Postulato 1: offende una religione. Io dico che Dio non esiste, perché tu ti devi offendere? Non nego a nessuno l’opportunità di praticare la sua religione, io dico che Dio non esiste, libero di seguire il mio pensiero o meno.

Conseguenze del postulato 1:  ma diciamo che mi bevo il tuo ragionamento. Allora tu dici che Dio esiste. Me lo devo sentire tutte le caspita di domeniche in televisione con la messa più le aperture dei telegiornali con le idiozie del Papa, e quindi tu hai il diritto di offendere tutti i non credenti? Inoltre, tu credi che Dio esiste, Dio della Bibbia, allora stai offendendo implicitamente tutte le altre religioni. In fondo un credente (a meno che non sia indiano) crede in un solo Dio in più di un ateo.

Postulato 2: è pubblicità ingannevole (!!!), gli atei non possono provare che Dio non esiste. Il nostro diritto si basa sulla formula “Onus probandi incumbit ei qui dicit” e nessun credente può provare che Dio esiste, come non può provare che Shiva e Ganesha non esistono, come non può provare che siamo stati creati da uno mostro di spaghetti volante o che c’è una teiera che orbita attorno Marte. Diciamo che le possibilità sarebbero molte, basta lavorare di fantasia. Ma questa è una vecchia disputa che non porta a niente. E poi la Chiesa Cattolica di pubblicità ingannevole ne ha sempre fatta, mi piacerebbe fare un sondaggino chiedendo se gli italiani sono consci di dove vanno i loro soldi.

E sono invece d’accordo con quello che dice questo prete dal minuto 4 circa fino quasi al 7 circa. Il vero problema non è il messaggio in sè, ma il fatto che sono in pochi ad avere il coraggio delle proprie idee e dei propri atti. Guardando quella scritta la coscienza di molti può vacillare mettendoli di fronte alla realtà di non essere poi così credenti, che in Italia può essere ancora considerata disdicevole.

Postulato 3: non si può ridurre la questione a uno spot. Finalmente siamo d’accordo. Allora discutiamone, e non con le ospitate di Odifreddi a Very Victoria. Discutiamone in prima serata con veri studiosi ed esperti. Ma questo può succedere solo nei miei sogni più selvaggi.

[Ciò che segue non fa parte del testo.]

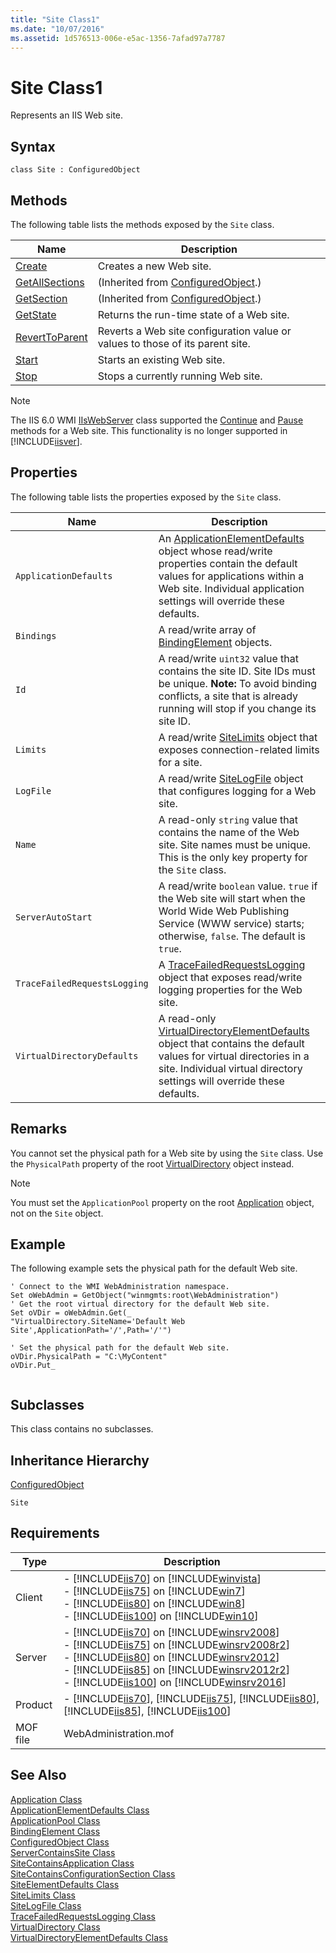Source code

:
 ```yaml
---
title: "Site Class1"
ms.date: "10/07/2016"
ms.assetid: 1d576513-006e-e5ac-1356-7afad97a7787
---
```

# Site Class1
Represents an IIS Web site.  
  
## Syntax  
  
```vbs  
class Site : ConfiguredObject  
```  
  
## Methods  
 The following table lists the methods exposed by the `Site` class.  
  
|Name|Description|  
|----------|-----------------|  
|[Create](../wmi-provider/site-create-method.md)|Creates a new Web site.|  
|[GetAllSections](../wmi-provider/configuredobject-getallsections-method.md)|(Inherited from [ConfiguredObject](../wmi-provider/configuredobject-class.md).)|  
|[GetSection](../wmi-provider/configuredobject-getsection-method.md)|(Inherited from [ConfiguredObject](../wmi-provider/configuredobject-class.md).)|  
|[GetState](../wmi-provider/site-getstate-method.md)|Returns the run-time state of a Web site.|  
|[RevertToParent](../wmi-provider/site-reverttoparent-method.md)|Reverts a Web site configuration value or values to those of its parent site.|  
|[Start](../wmi-provider/site-start-method.md)|Starts an existing Web site.|  
|[Stop](../wmi-provider/site-stop-method.md)|Stops a currently running Web site.|  
  
> [!NOTE]
>  The IIS 6.0 WMI [IIsWebServer](https://msdn.microsoft.com/en-us/af1a277b-e67a-41b3-9947-91c9304f8ec7) class supported the [Continue](https://msdn.microsoft.com/en-us/c782a5b1-d6d3-40ae-bb7b-519867753be8) and [Pause](https://msdn.microsoft.com/en-us/82980194-3146-4252-b458-77538f781ca6) methods for a Web site. This functionality is no longer supported in [!INCLUDE[iisver](../wmi-provider/includes/iisver-md.md)].  
  
## Properties  
 The following table lists the properties exposed by the `Site` class.  
  
|Name|Description|  
|----------|-----------------|  
|`ApplicationDefaults`|An [ApplicationElementDefaults](../wmi-provider/applicationelementdefaults-class.md) object whose read/write properties contain the default values for applications within a Web site. Individual application settings will override these defaults.|  
|`Bindings`|A read/write array of [BindingElement](../wmi-provider/bindingelement-class.md) objects.|  
|`Id`|A read/write `uint32` value that contains the site ID. Site IDs must be unique. **Note:**  To avoid binding conflicts, a site that is already running will stop if you change its site ID.|  
|`Limits`|A read/write [SiteLimits](../wmi-provider/sitelimits-class.md) object that exposes connection-related limits for a site.|  
|`LogFile`|A read/write [SiteLogFile](../wmi-provider/sitelogfile-class.md) object that configures logging for a Web site.|  
|`Name`|A read-only `string` value that contains the name of the Web site. Site names must be unique. This is the only key property for the `Site` class.|  
|`ServerAutoStart`|A read/write `boolean` value. `true` if the Web site will start when the World Wide Web Publishing Service (WWW service) starts; otherwise, `false`. The default is `true`.|  
|`TraceFailedRequestsLogging`|A [TraceFailedRequestsLogging](../wmi-provider/tracefailedrequestslogging-class.md) object that exposes read/write logging properties for the Web site.|  
|`VirtualDirectoryDefaults`|A read-only [VirtualDirectoryElementDefaults](../wmi-provider/virtualdirectoryelementdefaults-class.md) object that contains the default values for virtual directories in a site. Individual virtual directory settings will override these defaults.|  
  
## Remarks  
 You cannot set the physical path for a Web site by using the `Site` class. Use the `PhysicalPath` property of the root [VirtualDirectory](../wmi-provider/virtualdirectory-class.md) object instead.  
  
> [!NOTE]
> You must set the `ApplicationPool` property on the root [Application](../wmi-provider/application-class.md) object, not on the `Site` object.  
  
## Example  
 The following example sets the physical path for the default Web site.  
  
```  
' Connect to the WMI WebAdministration namespace.  
Set oWebAdmin = GetObject("winmgmts:root\WebAdministration")  
' Get the root virtual directory for the default Web site.  
Set oVDir = oWebAdmin.Get(_   
"VirtualDirectory.SiteName='Default Web Site',ApplicationPath='/',Path='/'")  
  
' Set the physical path for the default Web site.  
oVDir.PhysicalPath = "C:\MyContent"  
oVDir.Put_  
  
```  
  
## Subclasses  
 This class contains no subclasses.  
  
## Inheritance Hierarchy  
 [ConfiguredObject](../wmi-provider/configuredobject-class.md)  
  
 `Site`  
  
## Requirements  
  
|Type|Description|  
|----------|-----------------|  
|Client|-   [!INCLUDE[iis70](../wmi-provider/includes/iis70-md.md)] on [!INCLUDE[winvista](../wmi-provider/includes/winvista-md.md)]<br />-   [!INCLUDE[iis75](../wmi-provider/includes/iis75-md.md)] on [!INCLUDE[win7](../wmi-provider/includes/win7-md.md)]<br />-   [!INCLUDE[iis80](../wmi-provider/includes/iis80-md.md)] on [!INCLUDE[win8](../wmi-provider/includes/win8-md.md)]<br />-   [!INCLUDE[iis100](../wmi-provider/includes/iis100-md.md)] on [!INCLUDE[win10](../wmi-provider/includes/win10-md.md)]|  
|Server|-   [!INCLUDE[iis70](../wmi-provider/includes/iis70-md.md)] on [!INCLUDE[winsrv2008](../wmi-provider/includes/winsrv2008-md.md)]<br />-   [!INCLUDE[iis75](../wmi-provider/includes/iis75-md.md)] on [!INCLUDE[winsrv2008r2](../wmi-provider/includes/winsrv2008r2-md.md)]<br />-   [!INCLUDE[iis80](../wmi-provider/includes/iis80-md.md)] on [!INCLUDE[winsrv2012](../wmi-provider/includes/winsrv2012-md.md)]<br />-   [!INCLUDE[iis85](../wmi-provider/includes/iis85-md.md)] on [!INCLUDE[winsrv2012r2](../wmi-provider/includes/winsrv2012r2-md.md)]<br />-   [!INCLUDE[iis100](../wmi-provider/includes/iis100-md.md)] on [!INCLUDE[winsrv2016](../wmi-provider/includes/winsrv2016-md.md)]|  
|Product|-   [!INCLUDE[iis70](../wmi-provider/includes/iis70-md.md)], [!INCLUDE[iis75](../wmi-provider/includes/iis75-md.md)], [!INCLUDE[iis80](../wmi-provider/includes/iis80-md.md)], [!INCLUDE[iis85](../wmi-provider/includes/iis85-md.md)], [!INCLUDE[iis100](../wmi-provider/includes/iis100-md.md)]|  
|MOF file|WebAdministration.mof|  
  
## See Also  
 [Application Class](../wmi-provider/application-class.md)   
 [ApplicationElementDefaults Class](../wmi-provider/applicationelementdefaults-class.md)   
 [ApplicationPool Class](../wmi-provider/applicationpool-class.md)   
 [BindingElement Class](../wmi-provider/bindingelement-class.md)   
 [ConfiguredObject Class](../wmi-provider/configuredobject-class.md)   
 [ServerContainsSite Class](../wmi-provider/servercontainssite-class.md)   
 [SiteContainsApplication Class](../wmi-provider/sitecontainsapplication-class.md)   
 [SiteContainsConfigurationSection Class](../wmi-provider/sitecontainsconfigurationsection-class.md)   
 [SiteElementDefaults Class](../wmi-provider/siteelementdefaults-class.md)   
 [SiteLimits Class](../wmi-provider/sitelimits-class.md)   
 [SiteLogFile Class](../wmi-provider/sitelogfile-class.md)   
 [TraceFailedRequestsLogging Class](../wmi-provider/tracefailedrequestslogging-class.md)   
 [VirtualDirectory Class](../wmi-provider/virtualdirectory-class.md)   
 [VirtualDirectoryElementDefaults Class](../wmi-provider/virtualdirectoryelementdefaults-class.md)
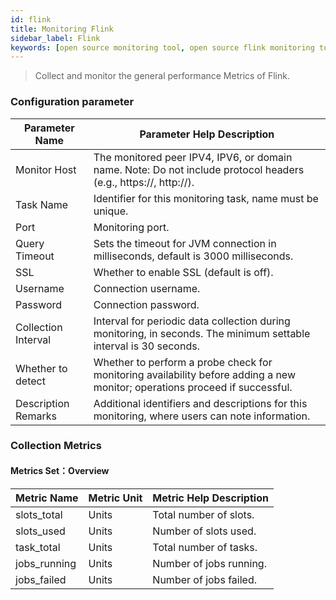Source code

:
 ```yaml
---
id: flink  
title: Monitoring Flink      
sidebar_label: Flink
keywords: [open source monitoring tool, open source flink monitoring tool]
---
```


> Collect and monitor the general performance Metrics of Flink.


### Configuration parameter

| Parameter Name      | Parameter Help Description                                                                                                  |
|---------------------|-----------------------------------------------------------------------------------------------------------------------------|
| Monitor Host        | The monitored peer IPV4, IPV6, or domain name. Note: Do not include protocol headers (e.g., https://, http://).             |
| Task Name           | Identifier for this monitoring task, name must be unique.                                                                   |
| Port                | Monitoring port.                                                                                                            |
| Query Timeout       | Sets the timeout for JVM connection in milliseconds, default is 3000 milliseconds.                                          |
| SSL                 | Whether to enable SSL (default is off).                                                                                     |
| Username            | Connection username.                                                                                                        |
| Password            | Connection password.                                                                                                        |
| Collection Interval | Interval for periodic data collection during monitoring, in seconds. The minimum settable interval is 30 seconds.           |
| Whether to detect   | Whether to perform a probe check for monitoring availability before adding a new monitor; operations proceed if successful. |
| Description Remarks | Additional identifiers and descriptions for this monitoring, where users can note information.                              |

### Collection Metrics

#### Metrics Set：Overview

| Metric Name   | Metric Unit | Metric Help Description |
|---------------|-------------|-------------------------|
| slots_total   | Units       | Total number of slots.  |
| slots_used    | Units       | Number of slots used.   |
| task_total    | Units       | Total number of tasks.  |
| jobs_running  | Units       | Number of jobs running. |
| jobs_failed   | Units       | Number of jobs failed.  |



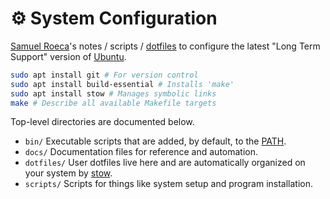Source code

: # ⚙ System Configuration

[Samuel Roeca]'s notes / scripts / [dotfiles] to configure the latest "Long Term Support" version of [Ubuntu].

```bash
sudo apt install git # For version control
sudo apt install build-essential # Installs 'make'
sudo apt install stow # Manages symbolic links
make # Describe all available Makefile targets
```

Top-level directories are documented below.

- `bin/` Executable scripts that are added, by default, to the [PATH].
- `docs/` Documentation files for reference and automation.
- `dotfiles/` User dotfiles live here and are automatically organized on your system by [stow].
- `scripts/` Scripts for things like system setup and program installation.

[PATH]: https://en.wikipedia.org/wiki/PATH_(variable)
[Samuel Roeca]: https://samroeca.com
[Ubuntu]: https://en.wikipedia.org/wiki/Ubuntu
[dotfiles]: https://wiki.archlinux.org/index.php/Dotfiles
[stow]: https://alexpearce.me/2016/02/managing-dotfiles-with-stow/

Postulato 4: (avevo detto che non avrei ripreso la frase con cui ho aperto ma mi secca vederla lì che troneggia su questo post) inqualificabile manifestazione di ateismo. E da qando l’ateismo è un reato o anche solo manifestarlo può essere giudicato inqualificabile? E’ inqualificabile tutto quello che è stato detto nei TG italiani su questa storia, è inqualificabile che i commenti delle parti in causa fossero sempre a vantaggio di una sola delle parti. E’ inqualificabile, e anche un reato per il quale l’Italia paga centinaia di migliaia di euro al giorno di multa, che Fede abbia ancora un posto da cui parlare all’Italia.